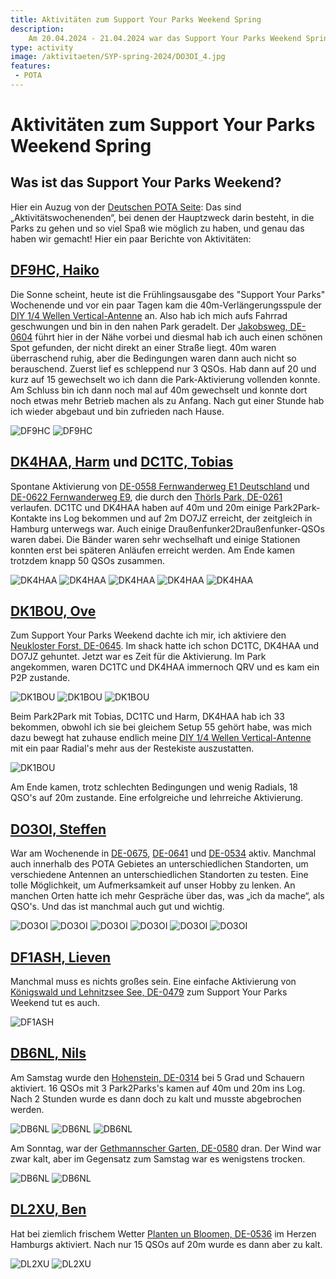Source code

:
 ```yaml
---
title: Aktivitäten zum Support Your Parks Weekend Spring
description: 
    Am 20.04.2024 - 21.04.2024 war das Support Your Parks Weekend Spring. Das haben die Draussenfunker gemacht.
type: activity
image: /aktivitaeten/SYP-spring-2024/DO3OI_4.jpg
features:
 - POTA
---
```

# Aktivitäten zum Support Your Parks Weekend Spring

## Was ist das Support Your Parks Weekend?

Hier ein Auzug von der [Deutschen POTA Seite](https://parksontheair.de/index.php/offizielle-pota-events): Das sind „Aktivitätswochenenden“, bei denen der Hauptzweck darin besteht, in die Parks zu gehen und so viel Spaß wie möglich zu haben, und genau das haben wir gemacht! Hier ein paar Berichte von Aktivitäten:

## [DF9HC, Haiko](https://www.qrz.com/db/DF9HC)

Die Sonne scheint, heute ist die Frühlingsausgabe des "Support Your Parks" Wochenende und vor ein paar Tagen kam die 40m-Verlängerungsspule der [DIY 1/4 Wellen Vertical-Antenne](/diy/teleskop-viertelwellen-vertical.html) an. Also hab ich mich aufs Fahrrad geschwungen und bin in den nahen Park geradelt. Der [Jakobsweg, DE-0604](https://pota.app/#/park/DE-0604) führt hier in der Nähe vorbei und diesmal hab ich auch einen schönen Spot gefunden, der nicht direkt an einer Straße liegt. 40m waren überraschend ruhig, aber die Bedingungen waren dann auch nicht so berauschend. Zuerst lief es schleppend nur 3 QSOs. Hab dann auf 20 und kurz auf 15 gewechselt wo ich dann die Park-Aktivierung vollenden konnte. Am Schluss bin ich dann noch mal auf 40m gewechselt und konnte dort noch etwas mehr Betrieb machen als zu Anfang. Nach gut einer Stunde hab ich wieder abgebaut und bin zufrieden nach Hause.

![DF9HC](/aktivitaeten/SYP-Spring-2024/DF9HC_1.jpg)
![DF9HC](/aktivitaeten/SYP-Spring-2024/DF9HC_2.jpg)

## [DK4HAA, Harm](https://www.qrz.com/db/DK4HAA) und [DC1TC, Tobias](https://www.qrz.com/db/DC1TC)

Spontane Aktivierung von [DE-0558 Fernwanderweg E1 Deutschland](https://pota.app/#/park/DE-0558) und [DE-0622 Fernwanderweg E9](https://pota.app/#/park/DE-0622), die durch den [Thörls Park, DE-0261](https://pota.app/#/park/DE-0261) verlaufen. DC1TC und DK4HAA haben auf 40m und 20m einige Park2Park-Kontakte ins Log bekommen und auf 2m DO7JZ erreicht, der zeitgleich in Hamburg unterwegs war. Auch einige Draußenfunker2Draußenfunker-QSOs waren dabei. Die Bänder waren sehr wechselhaft und einige Stationen konnten erst bei späteren Anläufen erreicht werden. Am Ende kamen trotzdem knapp 50 QSOs zusammen.

![DK4HAA](/aktivitaeten/SYP-Spring-2024/DK4HAA_1.jpg)
![DK4HAA](/aktivitaeten/SYP-Spring-2024/DK4HAA_2.jpg)
![DK4HAA](/aktivitaeten/SYP-Spring-2024/DK4HAA_3.jpg)
![DK4HAA](/aktivitaeten/SYP-Spring-2024/DK4HAA_4.jpg)
![DK4HAA](/aktivitaeten/SYP-Spring-2024/DK4HAA_5.jpg)

## [DK1BOU, Ove](https://www.qrz.com/db/DK1BOU)

Zum Support Your Parks Weekend dachte ich mir, ich aktiviere den [Neukloster Forst, DE-0645](https://pota.app/#/park/DE-0645). Im shack hatte ich schon DC1TC, DK4HAA und DO7JZ gehuntet. Jetzt war es Zeit für die Aktivierung. Im Park angekommen, waren DC1TC und DK4HAA immernoch QRV und es kam ein P2P zustande.

![DK1BOU](/aktivitaeten/SYP-Spring-2024/DK1BOU_1.jpg)
![DK1BOU](/aktivitaeten/SYP-Spring-2024/DK1BOU_2.jpg)
![DK1BOU](/aktivitaeten/SYP-Spring-2024/DK1BOU_3.jpg)

Beim Park2Park mit Tobias, DC1TC und Harm, DK4HAA hab ich 33 bekommen, obwohl ich sie bei gleichem Setup 55 gehört habe, was mich dazu bewegt hat zuhause endlich meine [DIY 1/4 Wellen Vertical-Antenne](/diy/teleskop-viertelwellen-vertical.html) mit ein paar Radial's mehr aus der Restekiste auszustatten.

![DK1BOU](/aktivitaeten/SYP-Spring-2024/DK1BOU_4.jpg)

Am Ende kamen, trotz schlechten Bedingungen und wenig Radials, 18 QSO's auf 20m zustande. Eine erfolgreiche und lehrreiche Aktivierung.

## [DO3OI, Steffen](https://www.qrz.com/db/DO3OI)

War am Wochenende in [DE-0675](https://pota.app/#/park/DE-0675), [DE-0641](https://pota.app/#/park/DE-0641) und [DE-0534](https://pota.app/#/park/DE-0534) aktiv. Manchmal auch innerhalb des POTA Gebietes an unterschiedlichen Standorten, um verschiedene Antennen an unterschiedlichen Standorten zu testen. Eine tolle Möglichkeit, um Aufmerksamkeit auf unser Hobby zu lenken. An manchen Orten hatte ich mehr Gespräche über das, was „ich da mache“, als QSO's. Und das ist manchmal auch gut und wichtig.

![DO3OI](/aktivitaeten/SYP-Spring-2024/DO3OI_1.jpg)
![DO3OI](/aktivitaeten/SYP-Spring-2024/DO3OI_2.jpg)
![DO3OI](/aktivitaeten/SYP-Spring-2024/DO3OI_3.jpg)
![DO3OI](/aktivitaeten/SYP-Spring-2024/DO3OI_4.jpg)
![DO3OI](/aktivitaeten/SYP-Spring-2024/DO3OI_5.jpg)
![DO3OI](/aktivitaeten/SYP-Spring-2024/DO3OI_6.jpg)

## [DF1ASH, Lieven](https://www.qrz.com/db/DF1ASH)

Manchmal muss es nichts großes sein. Eine einfache Aktivierung von [Königswald und Lehnitzsee See, DE-0479](https://pota.app/#/park/DE-0479) zum Support Your Parks Weekend tut es auch.

![DF1ASH](/aktivitaeten/SYP-Spring-2024/DF1ASH.jpg)

## [DB6NL, Nils](https://www.qrz.com/db/DB6NL)

Am Samstag wurde den [Hohenstein, DE-0314](https://pota.app/#/park/DE-0314) bei 5 Grad und Schauern aktiviert. 16 QSOs mit 3 Park2Parks's kamen auf 40m und 20m ins Log. Nach 2 Stunden wurde es dann doch zu kalt und musste abgebrochen werden.

![DB6NL](/aktivitaeten/SYP-Spring-2024/DB6NL_1.jpg)
![DB6NL](/aktivitaeten/SYP-Spring-2024/DB6NL_2.jpg)
![DB6NL](/aktivitaeten/SYP-Spring-2024/DB6NL_3.jpg)

Am Sonntag, war der [Gethmannscher Garten, DE-0580](https://pota.app/#/park/DE-0580) dran. Der Wind war zwar kalt, aber im Gegensatz zum Samstag war es wenigstens trocken.

![DB6NL](/aktivitaeten/SYP-Spring-2024/DB6NL_4.jpg)
![DB6NL](/aktivitaeten/SYP-Spring-2024/DB6NL_5.jpg)

## [DL2XU, Ben](https://www.qrz.com/db/DL2XU)

Hat bei ziemlich frischem Wetter [Planten un Bloomen, DE-0536](https://pota.app/#/park/DE-0536) im Herzen Hamburgs aktiviert. Nach nur 15 QSOs auf 20m wurde es dann aber zu kalt.

![DL2XU](/aktivitaeten/SYP-Spring-2024/DL2XU_1.jpg)
![DL2XU](/aktivitaeten/SYP-Spring-2024/DL2XU_2.jpg)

Work instruction: Reproduce the listing in full and exactly, excluding any pictures it holds.

Result of this task:
Source code

:
 ```yaml
---
title: Aktivitäten zum Support Your Parks Weekend Spring
description: 
    Am 20.04.2024 - 21.04.2024 war das Support Your Parks Weekend Spring. Das haben die Draussenfunker gemacht.
type: activity
image: /aktivitaeten/SYP-spring-2024/DO3OI_4.jpg
features:
 - POTA
---
```

# Aktivitäten zum Support Your Parks Weekend Spring

## Was ist das Support Your Parks Weekend?

Hier ein Auzug von der [Deutschen POTA Seite](https://parksontheair.de/index.php/offizielle-pota-events): Das sind „Aktivitätswochenenden“, bei denen der Hauptzweck darin besteht, in die Parks zu gehen und so viel Spaß wie möglich zu haben, und genau das haben wir gemacht! Hier ein paar Berichte von Aktivitäten:

## [DF9HC, Haiko](https://www.qrz.com/db/DF9HC)

Die Sonne scheint, heute ist die Frühlingsausgabe des "Support Your Parks" Wochenende und vor ein paar Tagen kam die 40m-Verlängerungsspule der [DIY 1/4 Wellen Vertical-Antenne](/diy/teleskop-viertelwellen-vertical.html) an. Also hab ich mich aufs Fahrrad geschwungen und bin in den nahen Park geradelt. Der [Jakobsweg, DE-0604](https://pota.app/#/park/DE-0604) führt hier in der Nähe vorbei und diesmal hab ich auch einen schönen Spot gefunden, der nicht direkt an einer Straße liegt. 40m waren überraschend ruhig, aber die Bedingungen waren dann auch nicht so berauschend. Zuerst lief es schleppend nur 3 QSOs. Hab dann auf 20 und kurz auf 15 gewechselt wo ich dann die Park-Aktivierung vollenden konnte. Am Schluss bin ich dann noch mal auf 40m gewechselt und konnte dort noch etwas mehr Betrieb machen als zu Anfang. Nach gut einer Stunde hab ich wieder abgebaut und bin zufrieden nach Hause.

![DF9HC](/aktivitaeten/SYP-Spring-2024/DF9HC_1.jpg)
![DF9HC](/aktivitaeten/SYP-Spring-2024/DF9HC_2.jpg)

## [DK4HAA, Harm](https://www.qrz.com/db/DK4HAA) und [DC1TC, Tobias](https://www.qrz.com/db/DC1TC)

Spontane Aktivierung von [DE-0558 Fernwanderweg E1 Deutschland](https://pota.app/#/park/DE-0558) und [DE-0622 Fernwanderweg E9](https://pota.app/#/park/DE-0622), die durch den [Thörls Park, DE-0261](https://pota.app/#/park/DE-0261) verlaufen. DC1TC und DK4HAA haben auf 40m und 20m einige Park2Park-Kontakte ins Log bekommen und auf 2m DO7JZ erreicht, der zeitgleich in Hamburg unterwegs war. Auch einige Draußenfunker2Draußenfunker-QSOs waren dabei. Die Bänder waren sehr wechselhaft und einige Stationen konnten erst bei späteren Anläufen erreicht werden. Am Ende kamen trotzdem knapp 50 QSOs zusammen.

![DK4HAA](/aktivitaeten/SYP-Spring-2024/DK4HAA_1.jpg)
![DK4HAA](/aktivitaeten/SYP-Spring-2024/DK4HAA_2.jpg)
![DK4HAA](/aktivitaeten/SYP-Spring-2024/DK4HAA_3.jpg)
![DK4HAA](/aktivitaeten/SYP-Spring-2024/DK4HAA_4.jpg)
![DK4HAA](/aktivitaeten/SYP-Spring-2024/DK4HAA_5.jpg)

## [DK1BOU, Ove](https://www.qrz.com/db/DK1BOU)

Zum Support Your Parks Weekend dachte ich mir, ich aktiviere den [Neukloster Forst, DE-0645](https://pota.app/#/park/DE-0645). Im shack hatte ich schon DC1TC, DK4HAA und DO7JZ gehuntet. Jetzt war es Zeit für die Aktivierung. Im Park angekommen, waren DC1TC und DK4HAA immernoch QRV und es kam ein P2P zustande.

![DK1BOU](/aktivitaeten/SYP-Spring-2024/DK1BOU_1.jpg)
![DK1BOU](/aktivitaeten/SYP-Spring-2024/DK1BOU_2.jpg)
![DK1BOU](/aktivitaeten/SYP-Spring-2024/DK1BOU_3.jpg)

Beim Park2Park mit Tobias, DC1TC und Harm, DK4HAA hab ich 33 bekommen, obwohl ich sie bei gleichem Setup 55 gehört habe, was mich dazu bewegt hat zuhause endlich meine [DIY 1/4 Wellen Vertical-Antenne](/diy/teleskop-viertelwellen-vertical.html) mit ein paar Radial's mehr aus der Restekiste auszustatten.

![DK1BOU](/aktivitaeten/SYP-Spring-2024/DK1BOU_4.jpg)

Am Ende kamen, trotz schlechten Bedingungen und wenig Radials, 18 QSO's auf 20m zustande. Eine erfolgreiche und lehrreiche Aktivierung.

## [DO3OI, Steffen](https://www.qrz.com/db/DO3OI)

War am Wochenende in [DE-0675](https://pota.app/#/park/DE-0675), [DE-0641](https://pota.app/#/park/DE-0641) und [DE-0534](https://pota.app/#/park/DE-0534) aktiv. Manchmal auch innerhalb des POTA Gebietes an unterschiedlichen Standorten, um verschiedene Antennen an unterschiedlichen Standorten zu testen. Eine tolle Möglichkeit, um Aufmerksamkeit auf unser Hobby zu lenken. An manchen Orten hatte ich mehr Gespräche über das, was „ich da mache“, als QSO's. Und das ist manchmal auch gut und wichtig.

![DO3OI](/aktivitaeten/SYP-Spring-2024/DO3OI_1.jpg)
![DO3OI](/aktivitaeten/SYP-Spring-2024/DO3OI_2.jpg)
![DO3OI](/aktivitaeten/SYP-Spring-2024/DO3OI_3.jpg)
![DO3OI](/aktivitaeten/SYP-Spring-2024/DO3OI_4.jpg)
![DO3OI](/aktivitaeten/SYP-Spring-2024/DO3OI_5.jpg)
![DO3OI](/aktivitaeten/SYP-Spring-2024/DO3OI_6.jpg)

## [DF1ASH, Lieven](https://www.qrz.com/db/DF1ASH)

Manchmal muss es nichts großes sein. Eine einfache Aktivierung von [Königswald und Lehnitzsee See, DE-0479](https://pota.app/#/park/DE-0479) zum Support Your Parks Weekend tut es auch.

![DF1ASH](/aktivitaeten/SYP-Spring-2024/DF1ASH.jpg)

## [DB6NL, Nils](https://www.qrz.com/db/DB6NL)

Am Samstag wurde den [Hohenstein, DE-0314](https://pota.app/#/park/DE-0314) bei 5 Grad und Schauern aktiviert. 16 QSOs mit 3 Park2Parks's kamen auf 40m und 20m ins Log. Nach 2 Stunden wurde es dann doch zu kalt und musste abgebrochen werden.

![DB6NL](/aktivitaeten/SYP-Spring-2024/DB6NL_1.jpg)
![DB6NL](/aktivitaeten/SYP-Spring-2024/DB6NL_2.jpg)
![DB6NL](/aktivitaeten/SYP-Spring-2024/DB6NL_3.jpg)

Am Sonntag, war der [Gethmannscher Garten, DE-0580](https://pota.app/#/park/DE-0580) dran. Der Wind war zwar kalt, aber im Gegensatz zum Samstag war es wenigstens trocken.

![DB6NL](/aktivitaeten/SYP-Spring-2024/DB6NL_4.jpg)
![DB6NL](/aktivitaeten/SYP-Spring-2024/DB6NL_5.jpg)

## [DL2XU, Ben](https://www.qrz.com/db/DL2XU)

Hat bei ziemlich frischem Wetter [Planten un Bloomen, DE-0536](https://pota.app/#/park/DE-0536) im Herzen Hamburgs aktiviert. Nach nur 15 QSOs auf 20m wurde es dann aber zu kalt.

![DL2XU](/aktivitaeten/SYP-Spring-2024/DL2XU_1.jpg)
![DL2XU](/aktivitaeten/SYP-Spring-2024/DL2XU_2.jpg)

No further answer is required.